Yes, as noted somewhere in my long comment above I will rewrite the tests in unittest style. Similarly to my ironically having used the wrong quote style (double, should have been single) in this code, I have mostly used unittest in the past too.

DerekVeit avatar Oct 04 '24 19:10 DerekVeit

Updates since 52c7478e:

  • converted the integration tests from pytest to unittest.
  • added ddt for those tests.
  • added pyyaml to replace my made-up format for the test data.

I still need to convert my other pytest tests and address some other things.

DerekVeit avatar Oct 18 '24 14:10 DerekVeit

I see I have a lot to learn with this PR. Very nice.

buhtz avatar Oct 18 '24 15:10 buhtz

Hello Derek, for your info. Before merging your PR and PR #1897 I will do release 1.5.3. This will take some time because I will do a release candidate first hope to find some testers for it.

After 1.5.3 I can work and test yours and PR #1897. When they are merged I will soon target a 1.6.0 release.

Regards, Christian

buhtz avatar Oct 18 '24 18:10 buhtz

OK. Although the tests pass, I'm still working on this pretty much. I'm pushing it here mainly for visibility of what I'm doing. I'm also probably going to revise my tests to use pyfakefs. And it is still not taking EncFS into account. So I don't see it as ready for merging yet.

DerekVeit avatar Oct 18 '24 18:10 DerekVeit

Hello Derek, Just for your information. I do plan the next release (1.6.0) before Christmas.

How is your schedule? Can I plan your PR for this release (1.6.0) or for the release after it (1.6.1)? No need to rush. I just need to know for the overall planing.

Regards, Christian

buhtz avatar Nov 27 '24 15:11 buhtz

No, unfortunately I have been away from it for all of this month, so it still needs the handling of EncFS, etc. I will be getting back to it soon, though.

DerekVeit avatar Nov 27 '24 18:11 DerekVeit

No, problem. Thank you for reaching out.

buhtz avatar Nov 27 '24 20:11 buhtz

Please note that I updated your branch to the latest dev. So you have to update your local branch.

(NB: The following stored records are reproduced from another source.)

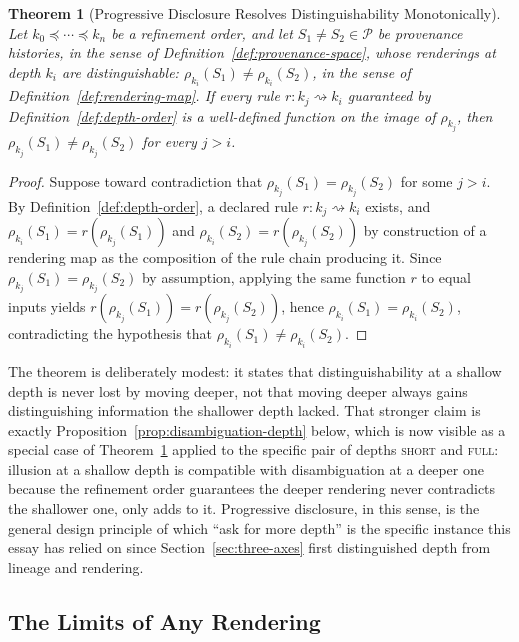 \documentclass[11pt]{article}
\newtheorem{theorem}{Theorem}[section]
\theoremstyle{definition}
\begin{document}
\begin{theorem}[Progressive Disclosure Resolves Distinguishability Monotonically]
\label{thm:progressive-disclosure}
Let $k_0 \preceq \cdots \preceq k_n$ be a refinement order, and let $S_1 \neq S_2 \in \mathcal{P}$ be provenance histories, in the sense of Definition~\ref{def:provenance-space}, whose renderings at depth $k_i$ are distinguishable: $\rho_{k_i}(S_1) \neq \rho_{k_i}(S_2)$, in the sense of Definition~\ref{def:rendering-map}. If every rule $r : k_j \rightsquigarrow k_i$ guaranteed by Definition~\ref{def:depth-order} is a well-defined function on the image of $\rho_{k_j}$, then $\rho_{k_j}(S_1) \neq \rho_{k_j}(S_2)$ for every $j > i$.
\end{theorem}

\begin{proof}
Suppose toward contradiction that $\rho_{k_j}(S_1) = \rho_{k_j}(S_2)$ for some $j > i$. By Definition~\ref{def:depth-order}, a declared rule $r : k_j \rightsquigarrow k_i$ exists, and $\rho_{k_i}(S_1) = r(\rho_{k_j}(S_1))$ and $\rho_{k_i}(S_2) = r(\rho_{k_j}(S_2))$ by construction of a rendering map as the composition of the rule chain producing it. Since $\rho_{k_j}(S_1) = \rho_{k_j}(S_2)$ by assumption, applying the same function $r$ to equal inputs yields $r(\rho_{k_j}(S_1)) = r(\rho_{k_j}(S_2))$, hence $\rho_{k_i}(S_1) = \rho_{k_i}(S_2)$, contradicting the hypothesis that $\rho_{k_i}(S_1) \neq \rho_{k_i}(S_2)$.
\end{proof}

The theorem is deliberately modest: it states that distinguishability at a shallow depth is never lost by moving deeper, not that moving deeper always gains distinguishing information the shallower depth lacked. That stronger claim is exactly Proposition~\ref{prop:disambiguation-depth} below, which is now visible as a special case of Theorem~\ref{thm:progressive-disclosure} applied to the specific pair of depths \textsc{short} and \textsc{full}: illusion at a shallow depth is compatible with disambiguation at a deeper one because the refinement order guarantees the deeper rendering never contradicts the shallower one, only adds to it. Progressive disclosure, in this sense, is the general design principle of which ``ask for more depth'' is the specific instance this essay has relied on since Section~\ref{sec:three-axes} first distinguished depth from lineage and rendering.

\subsection{The Limits of Any Rendering}
\end{document}
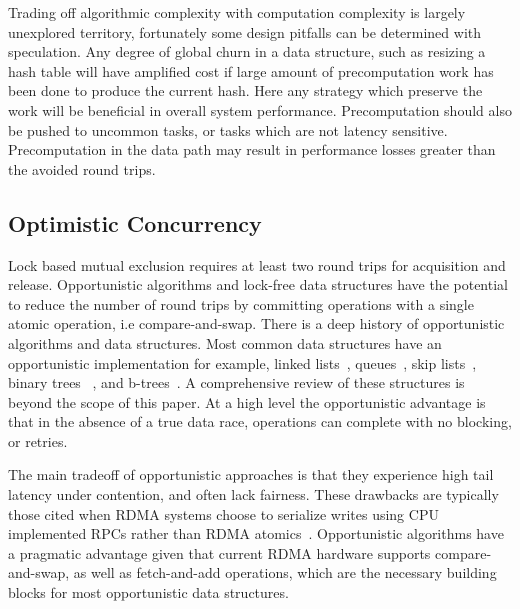 Trading off algorithmic complexity with computation complexity is largely
unexplored territory, fortunately some design pitfalls can be determined with
speculation. Any degree of global churn in a data structure, such as resizing a
hash table will have amplified cost if large amount of precomputation work has
been done to produce the current hash. Here any strategy which preserve the work
will be beneficial in overall system performance. Precomputation should also be
pushed to uncommon tasks, or tasks which are not latency sensitive.
Precomputation in the data path may result in performance losses greater than
the avoided round trips.

\subsection{Optimistic Concurrency} 

Lock based mutual exclusion requires at least two round trips for acquisition
and release. Opportunistic algorithms and lock-free data structures have the
potential to reduce the number of round trips by committing operations with a
single atomic operation, i.e compare-and-swap. There is a deep history of
opportunistic algorithms and data structures. Most common data structures have
an opportunistic implementation for example, linked
lists~\cite{linked-list-cas}, queues~\cite{simple-fast}, skip
lists~\cite{lock-free-skip}, binary trees ~\cite{non-block-binary}, and
b-trees~\cite{read-concur-btree,lock-free-btree}. A comprehensive review of
these structures is beyond the scope of this paper. At a high level the
opportunistic advantage is that in the absence of a true data race, operations
can complete with no blocking, or retries.

The main tradeoff of opportunistic approaches is that they experience high tail
latency under contention, and often lack fairness. These drawbacks are typically
those cited when RDMA systems choose to serialize writes using CPU implemented
RPCs rather than RDMA atomics~\cite{pilaf, cell, herd}. Opportunistic algorithms
have a pragmatic advantage given that current RDMA hardware supports
compare-and-swap, as well as fetch-and-add operations, which are the necessary
building blocks for most opportunistic data structures.

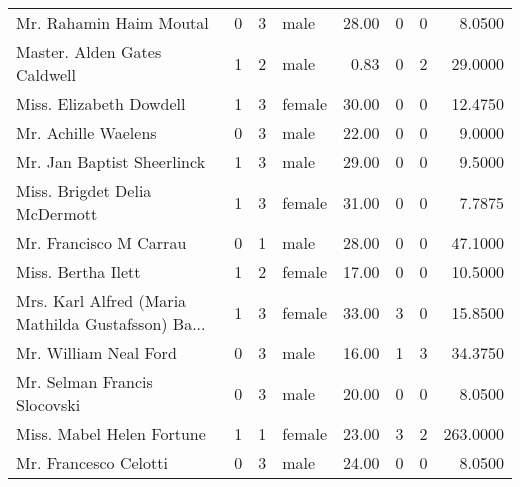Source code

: \begin{tabular}{lrrlrrrr}
Mr. Rahamin Haim Moutal                            &         0 &       3 &    male &  28.00 &                        0 &                        0 &    8.0500 \\
Master. Alden Gates Caldwell                       &         1 &       2 &    male &   0.83 &                        0 &                        2 &   29.0000 \\
Miss. Elizabeth Dowdell                            &         1 &       3 &  female &  30.00 &                        0 &                        0 &   12.4750 \\
Mr. Achille Waelens                                &         0 &       3 &    male &  22.00 &                        0 &                        0 &    9.0000 \\
Mr. Jan Baptist Sheerlinck                         &         1 &       3 &    male &  29.00 &                        0 &                        0 &    9.5000 \\
Miss. Brigdet Delia McDermott                      &         1 &       3 &  female &  31.00 &                        0 &                        0 &    7.7875 \\
Mr. Francisco M Carrau                             &         0 &       1 &    male &  28.00 &                        0 &                        0 &   47.1000 \\
Miss. Bertha Ilett                                 &         1 &       2 &  female &  17.00 &                        0 &                        0 &   10.5000 \\
Mrs. Karl Alfred (Maria Mathilda Gustafsson) Ba... &         1 &       3 &  female &  33.00 &                        3 &                        0 &   15.8500 \\
Mr. William Neal Ford                              &         0 &       3 &    male &  16.00 &                        1 &                        3 &   34.3750 \\
Mr. Selman Francis Slocovski                       &         0 &       3 &    male &  20.00 &                        0 &                        0 &    8.0500 \\
Miss. Mabel Helen Fortune                          &         1 &       1 &  female &  23.00 &                        3 &                        2 &  263.0000 \\
Mr. Francesco Celotti                              &         0 &       3 &    male &  24.00 &                        0 &                        0 &    8.0500 \\

\end{tabular}
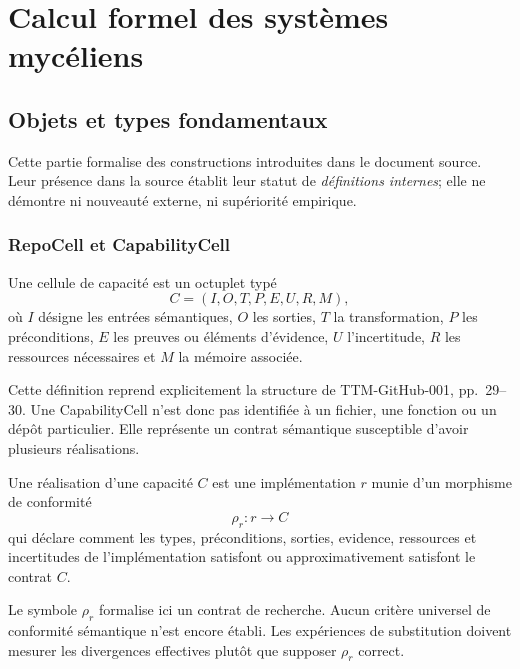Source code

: \part{Calcul formel des systèmes mycéliens}

\chapter{Objets et types fondamentaux}

Cette partie formalise des constructions introduites dans le document source. Leur présence dans la source établit leur statut de \emph{définitions internes}; elle ne démontre ni nouveauté externe, ni supériorité empirique.

\section{RepoCell et CapabilityCell}

\begin{definition}[CapabilityCell]
Une cellule de capacité est un octuplet typé
\[
C=(I,O,T,P,E,U,R,M),
\]
où $I$ désigne les entrées sémantiques, $O$ les sorties, $T$ la transformation, $P$ les préconditions, $E$ les preuves ou éléments d'évidence, $U$ l'incertitude, $R$ les ressources nécessaires et $M$ la mémoire associée.
\end{definition}

Cette définition reprend explicitement la structure de TTM-GitHub-001, pp.~29--30. Une CapabilityCell n'est donc pas identifiée à un fichier, une fonction ou un dépôt particulier. Elle représente un contrat sémantique susceptible d'avoir plusieurs réalisations.

\begin{definition}[Réalisation]
Une réalisation d'une capacité $C$ est une implémentation $r$ munie d'un morphisme de conformité
\[
\rho_r:r\longrightarrow C
\]
qui déclare comment les types, préconditions, sorties, evidence, ressources et incertitudes de l'implémentation satisfont ou approximativement satisfont le contrat $C$.
\end{definition}

\begin{limitation}
Le symbole $\rho_r$ formalise ici un contrat de recherche. Aucun critère universel de conformité sémantique n'est encore établi. Les expériences de substitution doivent mesurer les divergences effectives plutôt que supposer $\rho_r$ correct.
\end{limitation}

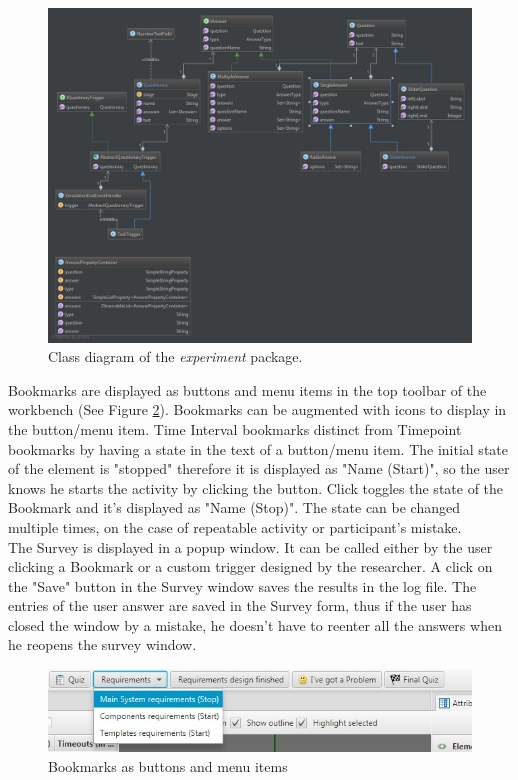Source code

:\begin{figure}[htb]
 \centering
\includegraphics[width=\textwidth]{figures/diagram.jpg}
\caption{Class diagram of the \textit{experiment} package.}
\label{fig:data_collection_diagram_actual}
\end{figure}

Bookmarks are displayed as buttons and menu items in the top toolbar of the workbench (See Figure \ref{fig:panel}). Bookmarks can be augmented with icons to display in the button/menu item. Time Interval bookmarks distinct from Timepoint bookmarks by having a state in the text of a button/menu item. The initial state of the element is "stopped" therefore it is displayed as "Name (Start)", so the user knows he starts the activity by clicking the button. Click toggles the state of the Bookmark and it's displayed as "Name (Stop)". The state can be changed multiple times, on the case of repeatable activity or participant's mistake.\\

The Survey is displayed in a popup window. It can be called either by the user clicking a Bookmark or a custom trigger designed by the researcher. A click on the "Save" button in the Survey window saves the results in the log file. The entries of the user answer are saved in the Survey form, thus if the user has closed the window by a mistake, he doesn't have to reenter all the answers when he reopens the survey window.\\



\begin{figure}[htb]
 \centering
\includegraphics[width=\textwidth]{figures/panel.jpg}
\caption{Bookmarks as buttons and menu items}
\label{fig:panel}
\end{figure}




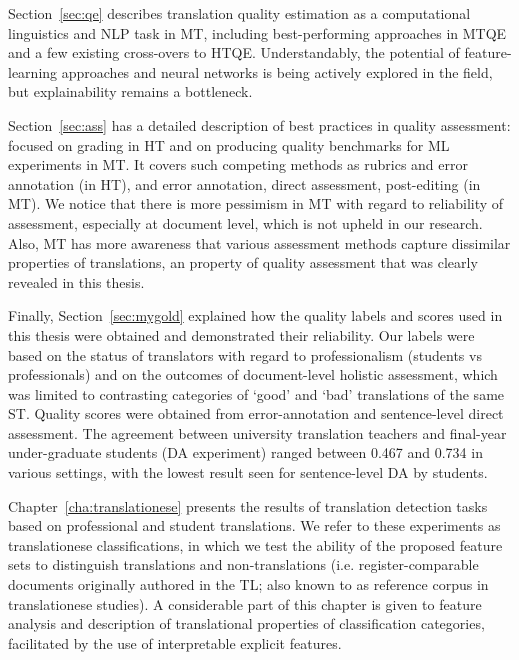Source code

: Section~\ref{sec:qe} describes translation quality estimation as a computational linguistics and NLP task in MT, including best-performing approaches in MTQE and a few existing cross-overs to HTQE. Understandably, the potential of feature-learning approaches and neural networks is being actively explored in the field, but explainability remains a bottleneck. 

Section~\ref{sec:ass} has a detailed description of best practices in quality assessment: focused on grading in HT and on producing quality benchmarks for ML experiments in MT. It covers such competing methods as rubrics and error annotation (in HT), and error annotation, direct assessment, post-editing  (in MT). We notice that there is more pessimism in MT with regard to reliability of assessment, especially at document level, which is not upheld in our research. Also, MT has more awareness that various assessment methods capture dissimilar properties of translations, an property of quality assessment that was clearly revealed in this thesis. 

Finally, Section~\ref{sec:mygold} explained how the quality labels and scores used in this thesis were obtained and demonstrated their reliability. Our labels were based on the status of translators with regard to professionalism (students vs professionals) and on the outcomes of document-level holistic assessment, which was limited to contrasting categories of `good' and `bad' translations of the same ST. 
Quality scores were obtained from error-annotation and sentence-level direct assessment. 
The agreement between university translation teachers and final-year under-graduate students (DA experiment) ranged between 0.467 and 0.734 in various settings, with the lowest result seen for sentence-level DA by students.

Chapter~\ref{cha:translationese} presents the results of translation detection tasks based on professional and student translations. We refer to these experiments as translationese classifications, in which we test the ability of the proposed feature sets to distinguish translations and non-translations (i.e. register-comparable documents originally authored in the TL; also known to as reference corpus in translationese studies). A considerable part of this chapter is given to feature analysis and description of translational properties of classification categories, facilitated by the use of interpretable explicit features.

buhtz avatar Dec 29 '24 09:12 buhtz

Just an idea? Is there a good reason against using rsync --dry-run in the unit tests? OK, the files and dirs need to be created in the real file system. But then we can parse rsync's dry-run output without wasting resources on copy something.

buhtz avatar Apr 30 '25 12:04 buhtz

That's worth considering, but I think that given

  • the need to write real files to begin with
  • small number of files and minimal amount of data
  • efficiency of Linux filesystem cache
  • speed of contemporary drives, i.e. SSD

that the test time saved is probably not worth complicating the tests with the dry-run output handling. I don't mean the difficulty or work of parsing it, which would be trivial, but that that output would be a proxy for correct behavior rather than real thing, which adds another layer of consideration (opportunity for error) when making sure that the tests are testing what we think they're testing, especially around special cases. Really copying the files has the simplicity that the resulting files should be the same as the source files, so that there is an apples-to-apples comparison. And no special knowledge about dry-run behavior is introduced. Also, the dry-run strategy would increase how much the tested code is being run in a "test mode," which I think is best to minimize.

I want to address your comments of a few days ago but will have to get back to you maybe later this week. I do want to finish up this PR too.